And what Rosin describes might be the Léon Blum idea in action: men as well as women who've seen what's out there end up in more stable marriages later on, because they have a sense of what they want, and because they don't find themselves wondering what another person - any other person - could possibly be like. Otherwise, Madame Bovary happens, which everyone but Lori Gottlieb agrees isn't ideal.

But the piece brings up some window-of-opportunity questions. One female college student interviewed, for example, is all live-and-let-live, but adds, as if it's no big deal, that she intends to be married by 30. Clearly lots of women (and men!) do manage to keep things casual until The Official Age, whatever that may be, and then conveniently enough manage to change their Facebook statuses to "engaged" in unison with the rest of their cohort. But that's a lot of pressure, to go from ugh-no-boyfriend-please to must-find-husband-now within the span of, oh, five minutes. Why not accept that some women will meet the loves of their lives at 19 (after having dated others - 19's not that young), while others will never want to settle down? As life plans go, this one's better than most, but it's still restrictive and still has its problems.

As it stands, what Rosin describes as the default for ambitious young women is certainly what women of my generation were advised to do by women of our mothers' generation back when we were in high school and college. The worst thing any of us could do would be to settle down too early and put a man before our educations/careers. Of course, the need to move for one's career doesn't magically stop at age 30, and often enough, what will happen these days is, a woman will have nobly resisted sacrificing her potential by marrying at 19, only to give up a career at 30 or 35. So I suppose it would be interesting to see if that's going to change, if college women who didn't dare have boyfriends because Career end up staying in said career even once the requisite marriage-at-30 takes place.

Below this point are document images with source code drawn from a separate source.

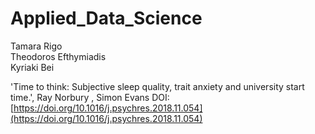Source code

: # Applied_Data_Science

Tamara Rigo \
Theodoros Efthymiadis \
Kyriaki Bei 

'Time to think: Subjective sleep quality, trait anxiety and university
start time.', Ray Norbury , Simon Evans
DOI: [https://doi.org/10.1016/j.psychres.2018.11.054](https://doi.org/10.1016/j.psychres.2018.11.054)
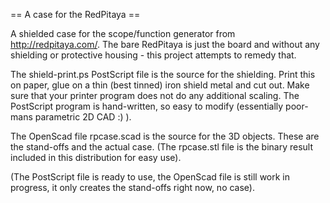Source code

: == A case for the RedPitaya ==

A shielded case for the scope/function generator from http://redpitaya.com/.
The bare RedPitaya is just the board and without any shielding or protective
housing - this project attempts to remedy that.

The shield-print.ps PostScript file is the source for the shielding.
Print this on paper, glue on a thin (best tinned) iron shield metal and cut out.
Make sure that your printer program does not do any additional scaling.
The PostScript program is hand-written, so easy to modify (essentially
poor-mans parametric 2D CAD :) ).

The OpenScad file rpcase.scad is the source for the 3D objects. These are the
stand-offs and the actual case.
(The rpcase.stl file is the binary result included in this distribution for
easy use).

(The PostScript file is ready to use, the OpenScad file is still work in
progress, it only creates the stand-offs right now, no case).
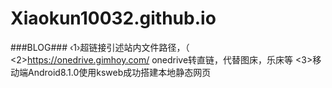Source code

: # Xiaokun10032.github.io
###BLOG###
‹1›超链接引述站内文件路径，（
<2>https://onedrive.gimhoy.com/     onedrive转直链，代替图床，乐床等
<3>移动端Android8.1.0使用ksweb成功搭建本地静态网页

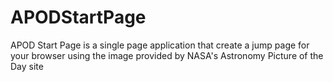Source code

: APODStartPage
=============

APOD Start Page is a single page application that create a jump page for your browser using the image provided by NASA's Astronomy Picture of the Day site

Which brings up one last concern, namely that there's something awfully depressing and maybe even retrograde about women embracing the "hook-up culture" in order to have time to do internships (!) and the like. It implies that these young women would prefer relationships, but fear hurting their futures by having them, a kind of junior version of the women who wait to have kids until they're 45 because they want to first be sufficiently established professionally. Depressing, then, both because it suggests that women aren't simply interested in exploration/variety/etc. while young (thereby once again casting doubt on the existence of female desire), and, more importantly, because there's no corresponding narrative about how if a guy meets the woman of his dreams at 20, staying with her will mean curtailing his ambitions.